What the task asks> This exercise asks for every line of the material that contains the word "determinism".

Provided material>
= = = =

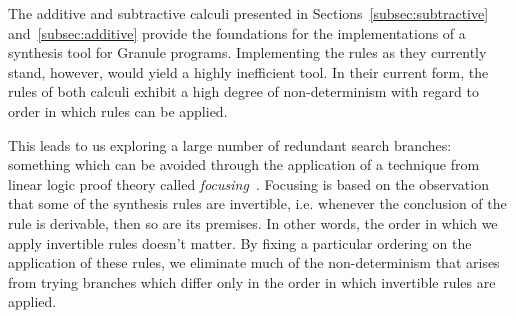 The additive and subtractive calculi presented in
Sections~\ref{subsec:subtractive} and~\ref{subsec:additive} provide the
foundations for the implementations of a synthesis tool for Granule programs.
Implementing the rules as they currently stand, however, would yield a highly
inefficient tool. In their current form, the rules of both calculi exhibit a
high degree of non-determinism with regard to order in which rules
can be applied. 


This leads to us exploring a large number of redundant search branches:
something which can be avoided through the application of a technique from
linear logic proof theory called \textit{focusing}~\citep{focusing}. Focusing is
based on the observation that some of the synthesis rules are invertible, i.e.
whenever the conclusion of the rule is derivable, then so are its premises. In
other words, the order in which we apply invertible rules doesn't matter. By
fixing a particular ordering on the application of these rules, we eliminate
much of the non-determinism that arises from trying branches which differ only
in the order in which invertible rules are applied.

= = = =

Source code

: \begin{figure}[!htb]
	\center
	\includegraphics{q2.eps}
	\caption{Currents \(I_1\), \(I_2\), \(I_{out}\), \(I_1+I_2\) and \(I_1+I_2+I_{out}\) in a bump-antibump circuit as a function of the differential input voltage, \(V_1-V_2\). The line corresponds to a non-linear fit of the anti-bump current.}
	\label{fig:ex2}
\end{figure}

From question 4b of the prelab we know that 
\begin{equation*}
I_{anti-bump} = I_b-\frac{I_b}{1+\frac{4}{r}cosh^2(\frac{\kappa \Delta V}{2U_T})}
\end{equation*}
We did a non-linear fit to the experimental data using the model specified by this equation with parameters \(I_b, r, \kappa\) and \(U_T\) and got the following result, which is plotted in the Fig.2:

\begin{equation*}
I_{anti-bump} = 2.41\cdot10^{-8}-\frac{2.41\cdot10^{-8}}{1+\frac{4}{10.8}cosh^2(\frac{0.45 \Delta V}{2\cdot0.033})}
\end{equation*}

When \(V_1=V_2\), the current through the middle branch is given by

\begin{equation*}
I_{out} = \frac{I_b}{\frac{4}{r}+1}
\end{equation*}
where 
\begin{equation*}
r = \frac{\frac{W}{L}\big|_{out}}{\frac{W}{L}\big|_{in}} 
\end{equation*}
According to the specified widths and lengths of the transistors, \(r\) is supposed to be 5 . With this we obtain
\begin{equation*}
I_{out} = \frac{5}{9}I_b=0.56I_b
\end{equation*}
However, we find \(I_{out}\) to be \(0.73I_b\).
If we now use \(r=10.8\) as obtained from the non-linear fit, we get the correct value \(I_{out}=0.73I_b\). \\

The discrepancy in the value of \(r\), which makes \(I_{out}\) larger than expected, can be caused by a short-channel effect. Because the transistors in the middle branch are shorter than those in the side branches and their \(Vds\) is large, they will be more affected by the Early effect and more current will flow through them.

= = = =

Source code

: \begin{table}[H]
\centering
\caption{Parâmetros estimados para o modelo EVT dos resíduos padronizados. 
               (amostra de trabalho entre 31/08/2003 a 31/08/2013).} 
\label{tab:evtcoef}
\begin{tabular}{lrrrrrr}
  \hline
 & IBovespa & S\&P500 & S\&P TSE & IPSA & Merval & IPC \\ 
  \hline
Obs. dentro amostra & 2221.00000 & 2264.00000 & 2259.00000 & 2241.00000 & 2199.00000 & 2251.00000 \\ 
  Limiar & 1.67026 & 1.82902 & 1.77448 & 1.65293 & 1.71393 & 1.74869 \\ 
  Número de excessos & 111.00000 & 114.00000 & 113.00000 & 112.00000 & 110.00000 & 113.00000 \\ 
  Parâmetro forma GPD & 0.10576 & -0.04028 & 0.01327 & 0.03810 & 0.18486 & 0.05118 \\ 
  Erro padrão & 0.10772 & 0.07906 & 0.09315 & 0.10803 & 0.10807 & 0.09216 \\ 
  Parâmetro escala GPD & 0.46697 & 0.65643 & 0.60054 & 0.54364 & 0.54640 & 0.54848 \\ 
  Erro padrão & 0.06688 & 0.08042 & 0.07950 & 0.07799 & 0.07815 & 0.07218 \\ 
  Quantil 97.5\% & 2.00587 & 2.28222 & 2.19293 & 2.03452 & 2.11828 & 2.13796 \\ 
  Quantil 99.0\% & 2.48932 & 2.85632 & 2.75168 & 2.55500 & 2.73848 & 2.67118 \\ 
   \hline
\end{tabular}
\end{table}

= = = =

Written solution>
high degree of non-determinism with regard to order in which rules
much of the non-determinism that arises from trying branches which differ only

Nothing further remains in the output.